> _ASSIGNED TASK_
Each line of the entries below that holds "event" is needed, copied in full.

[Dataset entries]
== Segment start ==

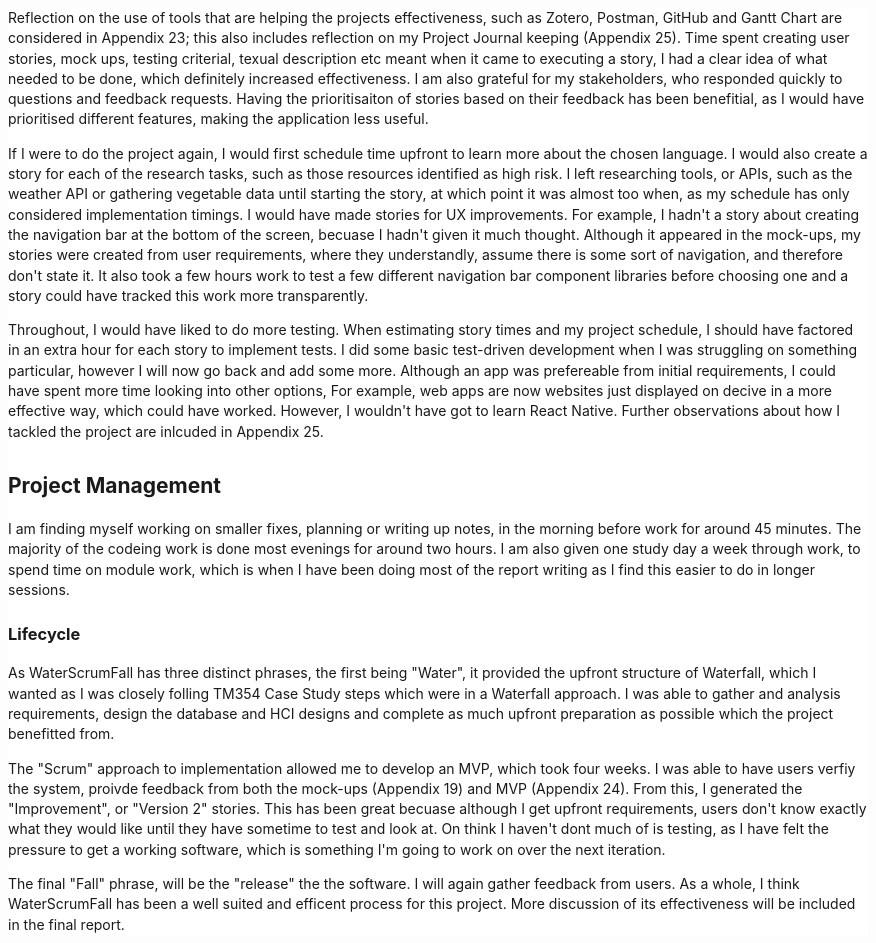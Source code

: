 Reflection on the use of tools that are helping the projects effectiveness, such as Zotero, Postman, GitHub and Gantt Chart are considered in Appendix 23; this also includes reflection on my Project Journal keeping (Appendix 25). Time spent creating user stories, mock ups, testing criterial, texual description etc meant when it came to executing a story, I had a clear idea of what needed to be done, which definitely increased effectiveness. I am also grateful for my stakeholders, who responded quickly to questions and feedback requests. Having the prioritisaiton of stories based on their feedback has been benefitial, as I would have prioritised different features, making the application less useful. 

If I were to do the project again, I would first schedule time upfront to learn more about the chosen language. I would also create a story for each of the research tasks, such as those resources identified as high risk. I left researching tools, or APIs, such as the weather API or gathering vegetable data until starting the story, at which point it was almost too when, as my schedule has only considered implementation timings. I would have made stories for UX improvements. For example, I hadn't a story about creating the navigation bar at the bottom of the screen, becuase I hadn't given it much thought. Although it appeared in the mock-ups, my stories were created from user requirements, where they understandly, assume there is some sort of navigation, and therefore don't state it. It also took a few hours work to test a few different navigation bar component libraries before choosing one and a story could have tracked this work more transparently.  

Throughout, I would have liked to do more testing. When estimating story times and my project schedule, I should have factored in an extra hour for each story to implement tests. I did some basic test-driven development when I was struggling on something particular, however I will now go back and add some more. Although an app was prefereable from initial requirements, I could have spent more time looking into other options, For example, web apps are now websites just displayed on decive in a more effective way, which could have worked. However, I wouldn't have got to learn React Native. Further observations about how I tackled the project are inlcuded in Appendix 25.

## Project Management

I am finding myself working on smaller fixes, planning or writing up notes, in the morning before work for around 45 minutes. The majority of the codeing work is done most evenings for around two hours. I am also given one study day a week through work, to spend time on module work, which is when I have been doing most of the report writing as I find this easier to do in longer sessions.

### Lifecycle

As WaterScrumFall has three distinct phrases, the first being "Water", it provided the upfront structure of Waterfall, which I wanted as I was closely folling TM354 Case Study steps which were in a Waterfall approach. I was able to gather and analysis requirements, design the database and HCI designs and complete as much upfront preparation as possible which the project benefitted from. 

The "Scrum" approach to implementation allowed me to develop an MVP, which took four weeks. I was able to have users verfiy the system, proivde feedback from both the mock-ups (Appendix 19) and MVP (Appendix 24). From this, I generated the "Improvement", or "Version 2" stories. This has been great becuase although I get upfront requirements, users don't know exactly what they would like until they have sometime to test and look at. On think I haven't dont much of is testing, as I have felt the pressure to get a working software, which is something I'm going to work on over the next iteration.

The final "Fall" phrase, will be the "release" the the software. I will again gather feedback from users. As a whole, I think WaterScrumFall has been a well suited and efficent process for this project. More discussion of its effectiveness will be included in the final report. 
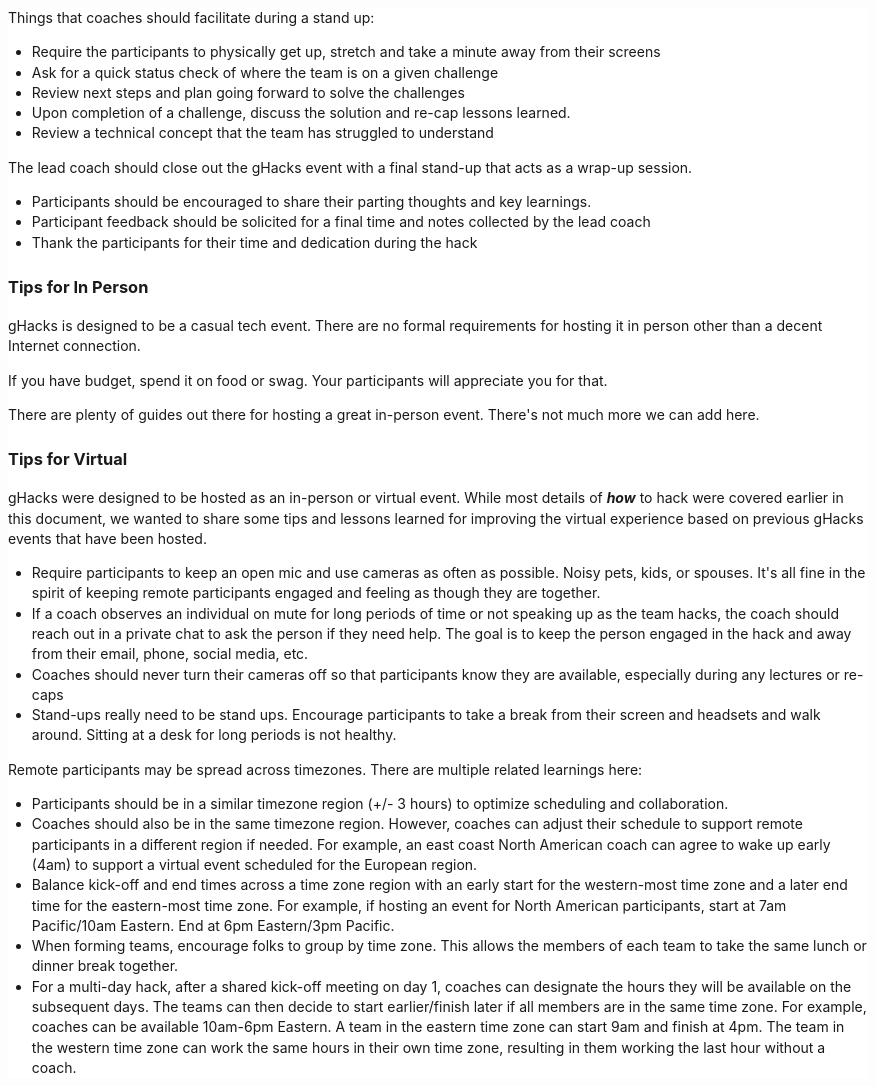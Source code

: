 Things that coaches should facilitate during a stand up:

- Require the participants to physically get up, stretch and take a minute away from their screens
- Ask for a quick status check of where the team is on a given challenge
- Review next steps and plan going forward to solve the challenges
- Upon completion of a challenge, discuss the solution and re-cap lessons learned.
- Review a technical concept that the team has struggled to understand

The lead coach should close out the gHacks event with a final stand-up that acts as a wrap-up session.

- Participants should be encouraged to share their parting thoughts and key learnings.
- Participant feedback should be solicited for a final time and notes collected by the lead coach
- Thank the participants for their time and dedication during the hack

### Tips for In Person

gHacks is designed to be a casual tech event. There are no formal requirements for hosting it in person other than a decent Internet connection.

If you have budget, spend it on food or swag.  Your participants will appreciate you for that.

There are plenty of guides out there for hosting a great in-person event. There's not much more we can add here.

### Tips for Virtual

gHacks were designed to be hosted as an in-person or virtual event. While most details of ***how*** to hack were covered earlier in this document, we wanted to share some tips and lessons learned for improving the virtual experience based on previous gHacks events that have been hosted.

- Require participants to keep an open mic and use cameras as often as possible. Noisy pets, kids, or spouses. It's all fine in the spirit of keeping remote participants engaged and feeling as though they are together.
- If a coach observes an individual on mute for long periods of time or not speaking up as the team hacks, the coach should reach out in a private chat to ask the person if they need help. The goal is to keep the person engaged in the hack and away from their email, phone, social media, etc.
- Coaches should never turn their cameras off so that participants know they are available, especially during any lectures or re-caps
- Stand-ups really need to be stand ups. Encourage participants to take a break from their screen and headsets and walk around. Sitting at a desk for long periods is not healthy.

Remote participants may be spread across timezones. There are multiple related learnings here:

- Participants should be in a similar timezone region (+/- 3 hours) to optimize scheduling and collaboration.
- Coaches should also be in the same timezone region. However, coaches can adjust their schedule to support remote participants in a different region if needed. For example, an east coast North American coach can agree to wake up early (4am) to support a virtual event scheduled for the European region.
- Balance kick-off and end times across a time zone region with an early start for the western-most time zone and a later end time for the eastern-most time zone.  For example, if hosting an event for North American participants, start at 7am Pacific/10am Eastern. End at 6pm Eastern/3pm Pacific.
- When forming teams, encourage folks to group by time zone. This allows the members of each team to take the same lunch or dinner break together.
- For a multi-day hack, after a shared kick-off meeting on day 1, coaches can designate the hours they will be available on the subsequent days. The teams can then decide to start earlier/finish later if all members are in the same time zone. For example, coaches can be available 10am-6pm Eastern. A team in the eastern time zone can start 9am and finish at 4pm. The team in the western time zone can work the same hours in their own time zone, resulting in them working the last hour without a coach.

== Segment end ==
== Segment start ==

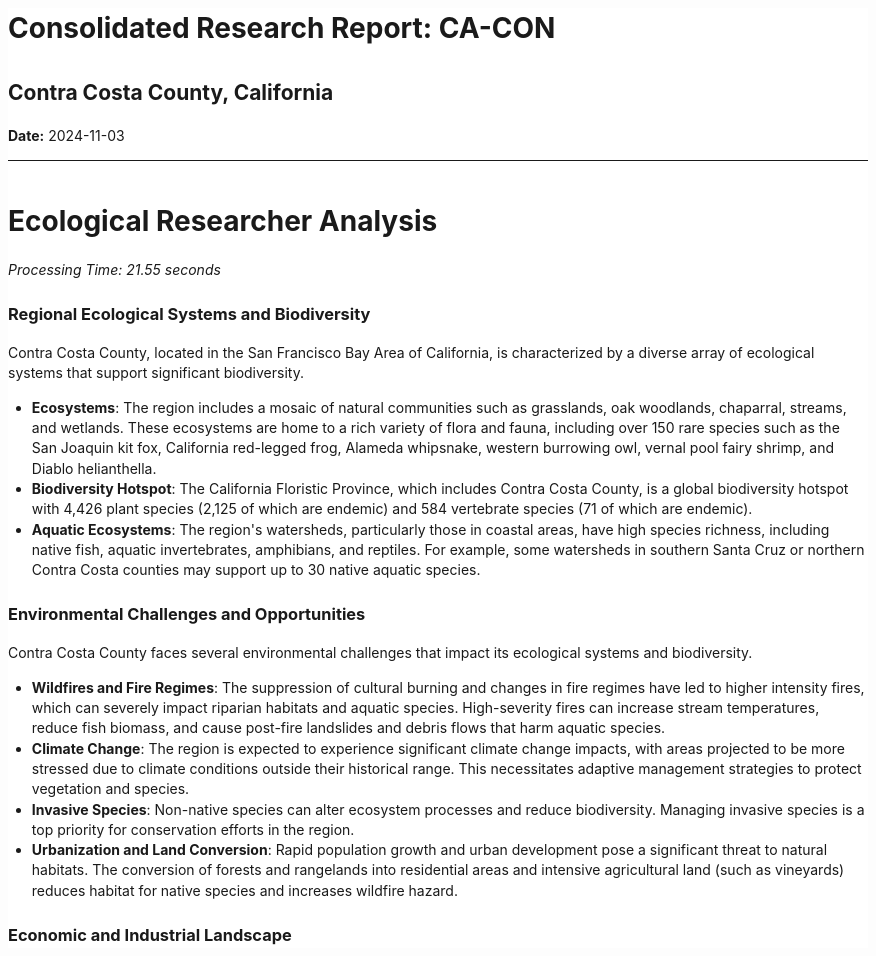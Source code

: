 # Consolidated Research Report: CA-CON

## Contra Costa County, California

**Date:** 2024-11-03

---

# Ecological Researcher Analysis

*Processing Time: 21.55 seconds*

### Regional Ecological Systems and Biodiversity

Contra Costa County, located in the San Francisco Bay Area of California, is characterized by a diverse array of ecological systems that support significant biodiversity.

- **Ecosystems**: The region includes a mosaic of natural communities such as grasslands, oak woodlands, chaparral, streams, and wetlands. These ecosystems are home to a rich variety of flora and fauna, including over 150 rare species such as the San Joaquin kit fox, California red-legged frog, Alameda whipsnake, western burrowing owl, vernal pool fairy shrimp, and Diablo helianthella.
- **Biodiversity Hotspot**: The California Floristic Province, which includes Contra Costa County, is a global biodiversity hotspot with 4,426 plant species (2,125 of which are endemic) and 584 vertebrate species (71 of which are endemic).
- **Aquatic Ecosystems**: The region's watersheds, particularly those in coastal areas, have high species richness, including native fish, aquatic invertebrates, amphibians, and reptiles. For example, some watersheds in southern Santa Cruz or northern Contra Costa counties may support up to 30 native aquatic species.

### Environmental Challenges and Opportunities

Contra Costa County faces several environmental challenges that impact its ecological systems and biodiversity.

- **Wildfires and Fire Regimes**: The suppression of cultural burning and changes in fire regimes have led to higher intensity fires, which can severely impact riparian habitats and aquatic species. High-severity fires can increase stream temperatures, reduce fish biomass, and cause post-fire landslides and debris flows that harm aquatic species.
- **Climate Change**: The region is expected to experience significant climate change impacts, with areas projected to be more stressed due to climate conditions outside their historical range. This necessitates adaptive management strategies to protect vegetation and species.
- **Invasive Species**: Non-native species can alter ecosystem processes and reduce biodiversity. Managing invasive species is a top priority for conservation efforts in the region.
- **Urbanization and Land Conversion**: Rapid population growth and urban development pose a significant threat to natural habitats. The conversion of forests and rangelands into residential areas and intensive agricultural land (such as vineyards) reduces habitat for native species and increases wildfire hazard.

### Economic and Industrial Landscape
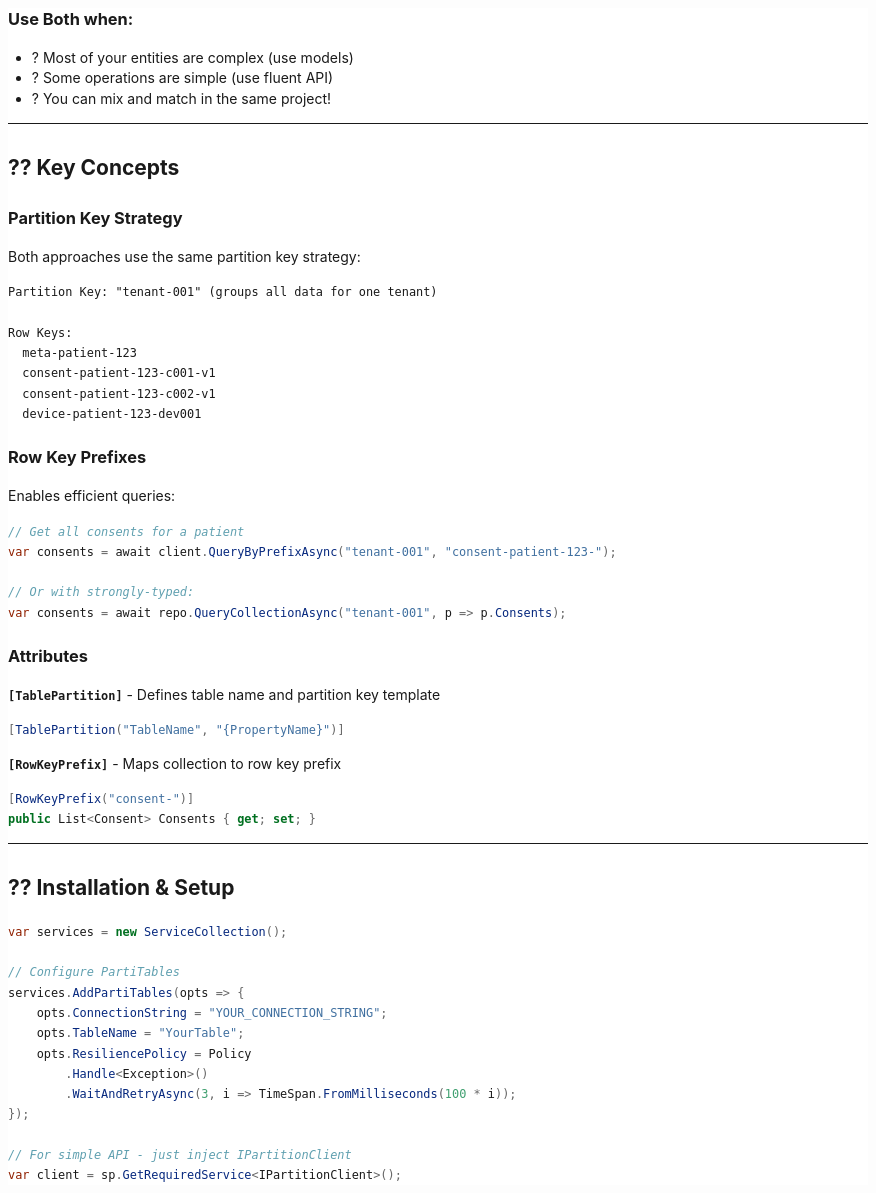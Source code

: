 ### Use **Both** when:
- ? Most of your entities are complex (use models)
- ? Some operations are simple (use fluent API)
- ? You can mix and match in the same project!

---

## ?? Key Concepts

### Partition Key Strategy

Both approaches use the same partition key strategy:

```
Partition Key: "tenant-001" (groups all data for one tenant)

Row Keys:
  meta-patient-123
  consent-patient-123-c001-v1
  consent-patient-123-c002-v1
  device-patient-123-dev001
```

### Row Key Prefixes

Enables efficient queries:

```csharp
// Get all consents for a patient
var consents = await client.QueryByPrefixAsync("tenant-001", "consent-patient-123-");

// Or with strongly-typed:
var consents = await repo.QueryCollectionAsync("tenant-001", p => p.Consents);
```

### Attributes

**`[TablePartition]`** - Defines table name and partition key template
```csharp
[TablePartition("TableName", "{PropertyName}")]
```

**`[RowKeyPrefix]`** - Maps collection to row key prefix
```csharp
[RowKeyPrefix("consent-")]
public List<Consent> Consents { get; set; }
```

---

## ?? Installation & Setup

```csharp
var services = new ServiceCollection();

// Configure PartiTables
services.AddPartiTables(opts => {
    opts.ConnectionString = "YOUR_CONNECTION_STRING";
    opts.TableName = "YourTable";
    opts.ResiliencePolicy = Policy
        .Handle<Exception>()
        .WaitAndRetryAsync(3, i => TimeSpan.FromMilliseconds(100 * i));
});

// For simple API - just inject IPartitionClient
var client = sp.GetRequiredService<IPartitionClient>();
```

== Segment end ==

> _ANSWER FOR THE TASK_
The lead coach should close out the gHacks event with a final stand-up that acts as a wrap-up session.
gHacks is designed to be a casual tech event. There are no formal requirements for hosting it in person other than a decent Internet connection.
There are plenty of guides out there for hosting a great in-person event. There's not much more we can add here.
gHacks were designed to be hosted as an in-person or virtual event. While most details of ***how*** to hack were covered earlier in this document, we wanted to share some tips and lessons learned for improving the virtual experience based on previous gHacks events that have been hosted.
- Coaches should also be in the same timezone region. However, coaches can adjust their schedule to support remote participants in a different region if needed. For example, an east coast North American coach can agree to wake up early (4am) to support a virtual event scheduled for the European region.
- Balance kick-off and end times across a time zone region with an early start for the western-most time zone and a later end time for the eastern-most time zone.  For example, if hosting an event for North American participants, start at 7am Pacific/10am Eastern. End at 6pm Eastern/3pm Pacific.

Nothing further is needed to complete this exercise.